By Kimberly Zapata
It is strange how silent and still my house becomes at nap time. The blinds are closed, the lights are low, and the only sounds I hear are the purring of my air conditioner, the buzzing of my fridge, and a quiet — yet consistent — drip, drip, drip.
(Damn. Maybe one day we’ll fix our kitchen sink.)
But don’t let the stillness fool you: Less than an hour ago, my house was in chaos. Less than 30 minutes ago, toys covered every surface, and tears soaked our living room carpet. Because 15 minutes ago, my daughter had a meltdown. Six-hundred seconds ago, my daughter had the “tantrum to end all tantrums.”
Why? Because I said the one word she cannot stand; the one word she hates the most. I said no.
I don’t recall what I said no to exactly, I just know the very sound of that word triggered anger and rage; and before long she was face down on the floor screaming.
Before long, she was kicking, flailing, and crying.
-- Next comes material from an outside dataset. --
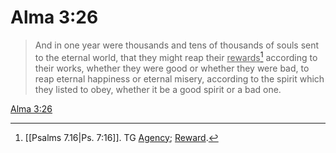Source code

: # Alma 3:26

> And in one year were thousands and tens of thousands of souls sent to the eternal world, that they might reap their <u>rewards</u>[^a] according to their works, whether they were good or whether they were bad, to reap eternal happiness or eternal misery, according to the spirit which they listed to obey, whether it be a good spirit or a bad one.

[Alma 3:26](https://www.churchofjesuschrist.org/study/scriptures/bofm/alma/3?lang=eng&id=p26#p26)


[^a]: [[Psalms 7.16|Ps. 7:16]]. TG [Agency](https://www.churchofjesuschrist.org/study/scriptures/tg/agency?lang=eng); [Reward](https://www.churchofjesuschrist.org/study/scriptures/tg/reward?lang=eng).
And while I wanted to join her — we had been up since 5:00 AM and nothing will try your patience quite like sleep deprivation and a toddler tantrum —I stopped and inhaled deeply. I paused and held the air in my lungs until it ached, until my entire chest burned, and then I exhaled before say — thoughtfully and carefully — “I don’t understand you when you scream like that.” I turned and walked away, and then added, “When you want to talk, I’ll be right here.”